Are ugly accusations and verbal abuse in politics "business as usual"? In recent years, verbal jabs traded between political opponents seem less like discourse between adults, and more like acid-tinged dialogue cut from "Mean Girls" because it was too nasty.
But while such behavior is distasteful and unpleasant, it isn't new — the tradition of politicians indulging in scathing personal insults was widespread across the ancient Roman Republic, and was exquisitely brutal, according to new research.
In fact, Roman leaders frequently traded verbal attacks and flung deeply personal put-downs and scandalous accusations at their opponents. They even endured barrages of insults from the people that they governed, according to Martin Jehne, a professor of ancient history at Technische Universität Dresden in Germany. [Oh Snap: 10 Memorable Political One-Liners]

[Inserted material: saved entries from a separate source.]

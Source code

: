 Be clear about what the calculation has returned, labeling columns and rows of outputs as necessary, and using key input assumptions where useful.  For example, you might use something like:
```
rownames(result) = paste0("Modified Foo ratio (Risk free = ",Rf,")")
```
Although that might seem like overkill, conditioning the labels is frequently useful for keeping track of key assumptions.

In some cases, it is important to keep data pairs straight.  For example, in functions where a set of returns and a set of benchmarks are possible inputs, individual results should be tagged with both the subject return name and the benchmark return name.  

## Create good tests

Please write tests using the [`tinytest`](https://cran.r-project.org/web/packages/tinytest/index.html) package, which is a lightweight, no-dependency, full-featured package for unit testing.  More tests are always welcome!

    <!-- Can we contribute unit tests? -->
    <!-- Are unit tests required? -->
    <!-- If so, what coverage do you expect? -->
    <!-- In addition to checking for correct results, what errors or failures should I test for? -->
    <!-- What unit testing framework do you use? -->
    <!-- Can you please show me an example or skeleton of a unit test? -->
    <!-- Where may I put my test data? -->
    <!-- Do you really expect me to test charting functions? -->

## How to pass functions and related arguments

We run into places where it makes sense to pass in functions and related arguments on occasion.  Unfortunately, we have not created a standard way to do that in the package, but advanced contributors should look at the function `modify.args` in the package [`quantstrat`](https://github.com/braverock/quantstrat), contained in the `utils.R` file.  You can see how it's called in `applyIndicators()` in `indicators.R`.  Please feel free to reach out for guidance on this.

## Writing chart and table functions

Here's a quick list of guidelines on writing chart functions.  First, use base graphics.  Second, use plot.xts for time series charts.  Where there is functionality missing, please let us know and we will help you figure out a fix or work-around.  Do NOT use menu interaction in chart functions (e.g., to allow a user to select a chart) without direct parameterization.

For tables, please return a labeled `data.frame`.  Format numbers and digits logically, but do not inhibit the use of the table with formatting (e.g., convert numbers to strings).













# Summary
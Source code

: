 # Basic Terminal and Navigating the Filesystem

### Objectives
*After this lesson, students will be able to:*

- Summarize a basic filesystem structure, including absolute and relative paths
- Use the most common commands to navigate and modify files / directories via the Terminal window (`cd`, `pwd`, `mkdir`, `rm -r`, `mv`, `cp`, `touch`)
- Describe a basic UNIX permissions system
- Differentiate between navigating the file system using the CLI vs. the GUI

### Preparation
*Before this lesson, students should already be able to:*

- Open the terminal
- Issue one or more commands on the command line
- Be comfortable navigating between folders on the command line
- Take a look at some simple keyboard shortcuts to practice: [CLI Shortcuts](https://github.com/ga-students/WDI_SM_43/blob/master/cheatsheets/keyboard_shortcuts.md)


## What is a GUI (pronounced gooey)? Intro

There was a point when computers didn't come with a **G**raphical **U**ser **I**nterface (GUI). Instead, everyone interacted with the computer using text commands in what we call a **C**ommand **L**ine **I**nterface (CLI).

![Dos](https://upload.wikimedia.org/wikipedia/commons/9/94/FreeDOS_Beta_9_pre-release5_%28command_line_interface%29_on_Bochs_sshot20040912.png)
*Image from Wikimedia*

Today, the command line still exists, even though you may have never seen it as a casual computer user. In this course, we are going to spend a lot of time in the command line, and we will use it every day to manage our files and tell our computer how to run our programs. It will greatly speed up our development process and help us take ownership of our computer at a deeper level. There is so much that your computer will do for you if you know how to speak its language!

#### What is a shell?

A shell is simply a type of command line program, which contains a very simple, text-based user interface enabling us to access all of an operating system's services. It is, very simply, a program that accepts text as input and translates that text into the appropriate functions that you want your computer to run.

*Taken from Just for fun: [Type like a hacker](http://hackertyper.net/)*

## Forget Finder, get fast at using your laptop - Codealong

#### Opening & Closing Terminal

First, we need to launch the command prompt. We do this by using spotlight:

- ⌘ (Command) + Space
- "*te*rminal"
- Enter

Jehne will present his findings about insults in ancient Roman politics at the 52nd Meeting of German Historians, taking place at the University of Münster in Germany from Sept. 25 to Sept. 28. The meeting's theme, "Divided Societies," addresses abusive speech and the challenges posed by divisions between social groups from ancient times to the present, according to a conference statement.
According to Jehne, Roman senators used blistering putdowns of an opponent to strengthen their standing among their supporters — a strategy that echoes in today's political arena. Insults then — as now — were used for entertainment value, garnering attention and generating indignation, "similar to insults, threats and hate speech on the Internet today," Jehne said in the statement.
But such a strategy could backfire, if the audience sided with the person on the receiving end of the insults, Jehne told Live Science in an email.
"Insulting in a public context always means to fight for the approval of the audience," he said. "And you never can be sure how people will react."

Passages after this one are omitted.